Monday 24 December 2012

手塚治虫のブッダ 赤い砂漠よ!美しく/ Osamu Tezuka’s Buddha: The Red Desert! Beautiful / Buddha: The Great Departure


Tekuka, so often called the ‘God of Manga’, never really paid much attention to the original stories he was adapting. When it came to Metropolis, for example, he simply riffed off the impression he got when seeing the poster for the film. When it comes to the life story of the key figure of one of the most significant religions that make up the melting pot of Japanese syncretic faith, one might expect a little more reverence. And reverence there is, even though this account is highly fictionalised – what Tezuka opted to do was to create an original story about the Indian caste system and run it in parallel to the early life of Siddhartha Gautama, providing action and drama to complement the biographical story and bringing the main characters of each strand together as prominent figures in a key battle. Unlike most accounts of the life of Buddha, Tezuka opts to not to take an abstract, historically isolated view of the young prince, in which he is kept in his palace and sheltered until as a young adult he goes out into the world and sees the hardships there, leading to his becoming a mendicant, here he is shown training in martial arts, participating in battle and being exposed at an early age to death, poverty and, as a result, compassion – but being too young to do anything about it. This nuanced version could be argued as bringing a sense of realism and thus maturity, or as being more juvenile because it allows for typical shounen elements like battles, swordplay training, melodrama and cackling battle-freak antagonists, which is an interesting microcosm of the general reputation Tezuka maintains.

The manga ran from 1972 to 1983, and this adaptation contained perhaps the first third of the story, which tallies with reports that there will be a further two parts of this 2011 animation, though it having cost a billion yen to make this one and the result being…not exactly spectacular may throw a wrench into those plans. There is a lot of appeal to the production here, and it’s clear a lot has been spent, but, well, even for a Toei movie it doesn’t exactly look superb. The aesthetic finds an uneasy medium between slick new-millennium character design and Tezuka’s charming caricature style – though it seems the Buddha manga was even more restrained than Black Jack in terms of characters with exaggerated features, reflecting the historical background and reverence due – ultimately ending up with a style that looks slightly retro but mostly a bit generic. The major characters also stick out from the background cast as over-attractive and pale in a rather jarring way – and not just the sheltered prince. There’s a notable lack of that charming, somewhat babyish Tezuka humour I’m certain was in the manga.
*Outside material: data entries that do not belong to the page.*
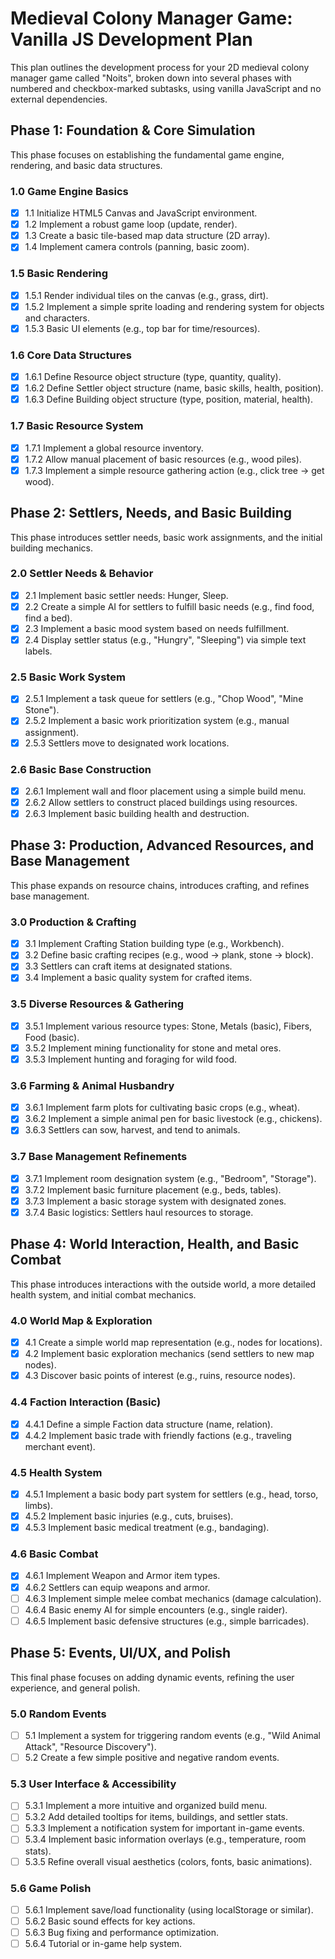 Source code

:# **Medieval Colony Manager Game: Vanilla JS Development Plan**

This plan outlines the development process for your 2D medieval colony manager game called "Noits", broken down into several phases with numbered and checkbox-marked subtasks, using vanilla JavaScript and no external dependencies.

## **Phase 1: Foundation & Core Simulation**

This phase focuses on establishing the fundamental game engine, rendering, and basic data structures.

### **1.0 Game Engine Basics**

* [x] 1.1 Initialize HTML5 Canvas and JavaScript environment.  
* [x] 1.2 Implement a robust game loop (update, render).  
* [x] 1.3 Create a basic tile-based map data structure (2D array).  
* [x] 1.4 Implement camera controls (panning, basic zoom).

### **1.5 Basic Rendering**

* [x] 1.5.1 Render individual tiles on the canvas (e.g., grass, dirt).  
* [x] 1.5.2 Implement a simple sprite loading and rendering system for objects and characters.  
* [x] 1.5.3 Basic UI elements (e.g., top bar for time/resources).

### **1.6 Core Data Structures**

* [x] 1.6.1 Define Resource object structure (type, quantity, quality).  
* [x] 1.6.2 Define Settler object structure (name, basic skills, health, position).  
* [x] 1.6.3 Define Building object structure (type, position, material, health).

### **1.7 Basic Resource System**

* [x] 1.7.1 Implement a global resource inventory.  
* [x] 1.7.2 Allow manual placement of basic resources (e.g., wood piles).  
* [x] 1.7.3 Implement a simple resource gathering action (e.g., click tree \-\> get wood).

## **Phase 2: Settlers, Needs, and Basic Building**

This phase introduces settler needs, basic work assignments, and the initial building mechanics.

### **2.0 Settler Needs & Behavior**

* [x] 2.1 Implement basic settler needs: Hunger, Sleep.  
* [x] 2.2 Create a simple AI for settlers to fulfill basic needs (e.g., find food, find a bed).  
* [x] 2.3 Implement a basic mood system based on needs fulfillment.  
* [x] 2.4 Display settler status (e.g., "Hungry", "Sleeping") via simple text labels.

### **2.5 Basic Work System**

* [x] 2.5.1 Implement a task queue for settlers (e.g., "Chop Wood", "Mine Stone").  
* [x] 2.5.2 Implement a basic work prioritization system (e.g., manual assignment).  
* [x] 2.5.3 Settlers move to designated work locations.

### **2.6 Basic Base Construction**

* [x] 2.6.1 Implement wall and floor placement using a simple build menu.  
* [x] 2.6.2 Allow settlers to construct placed buildings using resources.  
* [x] 2.6.3 Implement basic building health and destruction.

## **Phase 3: Production, Advanced Resources, and Base Management**

This phase expands on resource chains, introduces crafting, and refines base management.

### **3.0 Production & Crafting**

* [x] 3.1 Implement Crafting Station building type (e.g., Workbench).  
* [x] 3.2 Define basic crafting recipes (e.g., wood \-\> plank, stone \-\> block).  
* [x] 3.3 Settlers can craft items at designated stations.  
* [x] 3.4 Implement a basic quality system for crafted items.

### **3.5 Diverse Resources & Gathering**

* [x] 3.5.1 Implement various resource types: Stone, Metals (basic), Fibers, Food (basic).  
* [x] 3.5.2 Implement mining functionality for stone and metal ores.  
* [x] 3.5.3 Implement hunting and foraging for wild food.

### **3.6 Farming & Animal Husbandry**

* [x] 3.6.1 Implement farm plots for cultivating basic crops (e.g., wheat).  
* [x] 3.6.2 Implement a simple animal pen for basic livestock (e.g., chickens).  
* [x] 3.6.3 Settlers can sow, harvest, and tend to animals.

### **3.7 Base Management Refinements**

* [x] 3.7.1 Implement room designation system (e.g., "Bedroom", "Storage").  
* [x] 3.7.2 Implement basic furniture placement (e.g., beds, tables).  
* [x] 3.7.3 Implement a basic storage system with designated zones.  
* [x] 3.7.4 Basic logistics: Settlers haul resources to storage.

## **Phase 4: World Interaction, Health, and Basic Combat**

This phase introduces interactions with the outside world, a more detailed health system, and initial combat mechanics.

### **4.0 World Map & Exploration**

* [x] 4.1 Create a simple world map representation (e.g., nodes for locations).  
* [x] 4.2 Implement basic exploration mechanics (send settlers to new map nodes).  
* [x] 4.3 Discover basic points of interest (e.g., ruins, resource nodes).

### **4.4 Faction Interaction (Basic)**

* [x] 4.4.1 Define a simple Faction data structure (name, relation).  
* [x] 4.4.2 Implement basic trade with friendly factions (e.g., traveling merchant event).

### **4.5 Health System**

* [x] 4.5.1 Implement a basic body part system for settlers (e.g., head, torso, limbs).  
* [x] 4.5.2 Implement basic injuries (e.g., cuts, bruises).  
* [x] 4.5.3 Implement basic medical treatment (e.g., bandaging).

### **4.6 Basic Combat**

* [x] 4.6.1 Implement Weapon and Armor item types.  
* [x] 4.6.2 Settlers can equip weapons and armor.  
* [ ] 4.6.3 Implement simple melee combat mechanics (damage calculation).  
* [ ] 4.6.4 Basic enemy AI for simple encounters (e.g., single raider).  
* [ ] 4.6.5 Implement basic defensive structures (e.g., simple barricades).

## **Phase 5: Events, UI/UX, and Polish**

This final phase focuses on adding dynamic events, refining the user experience, and general polish.

### **5.0 Random Events**

* [ ] 5.1 Implement a system for triggering random events (e.g., "Wild Animal Attack", "Resource Discovery").  
* [ ] 5.2 Create a few simple positive and negative random events.

### **5.3 User Interface & Accessibility**

* [ ] 5.3.1 Implement a more intuitive and organized build menu.  
* [ ] 5.3.2 Add detailed tooltips for items, buildings, and settler stats.  
* [ ] 5.3.3 Implement a notification system for important in-game events.  
* [ ] 5.3.4 Implement basic information overlays (e.g., temperature, room stats).  
* [ ] 5.3.5 Refine overall visual aesthetics (colors, fonts, basic animations).

### **5.6 Game Polish**

* [ ] 5.6.1 Implement save/load functionality (using localStorage or similar).  
* [ ] 5.6.2 Basic sound effects for key actions.  
* [ ] 5.6.3 Bug fixing and performance optimization.
* [ ] 5.6.4 Tutorial or in-game help system.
Shortly before Siddhartha is born, a lower-caste urchin called Chapra transcends his station in life by aborting an assassination plot at the last moment and instead saving its target’s life, for which he is adopted and raised as noble. Meanwhile, the young Buddha is born and raised in a martial tradition. Sneaking out of the palace, he falls in love with a girl named Migaila, but when the possibility of a relationship reaches his father, she is flogged and has her eyes put out, while he is given an appropriate bride. At first a rather wet child, not apparently divine other than the Lion King-esque gathering of animals for his birth, Siddhartha becomes a warrior, and when his father’s army must clash with that of the rival kingdom of Kosala, headed by Chapra, the two meet – if only for a fraction of a second, where Chapra, poisoned by an arrow, falls just short of killing the prince. Chapra survives thanks the intervention of his magical friend – a small, seemingly eternally young boy named Tatta who can possess animals in the strangest supernatural element of the film – but ultimately the caste system will once again prove its inequalities cannot be held at bay forever.

Though I enjoyed this, liked the unique spin on the traditional story and found the art appealing overall, it fell well short of really wowing me, and structurally was a mess. It may have worked in an ongoing manga paced this way, but in a feature film it was confusing and uneven, resulting in batches of boredom. The voice cast was also odd, for while I’m sure no expense was spared, Toei seem to have decided to bring in a large chunk of the cast of Naruto, including many of the most distinctive seiyuu: Takeuchi Junko (Naruto himself) is the young Capra, while Tatte is Konohamaru (also Pikachu and Chopper). Temari (Paku Romi, in female mode) plays Tatta’s sister, while the slug Katsuya shows up as Siddhartha’s child bride and Hinata goes a little against type as Migaila. Hinata’s seiyuu, Mizuki Nana, was also Collette in Tales of Symphonia, and is joined by Orikasa Ai as the young Siddhartha, who played Genis – as well as the boy in the third One Piece movie and Quatre in Gundam Wing. While there’s much to say for an all-star cast, this one was just too full of distinctive shounen voices – which got distracting.

Overall, well worth seeing, and I want to see more, but this could and should have been a whole lot better.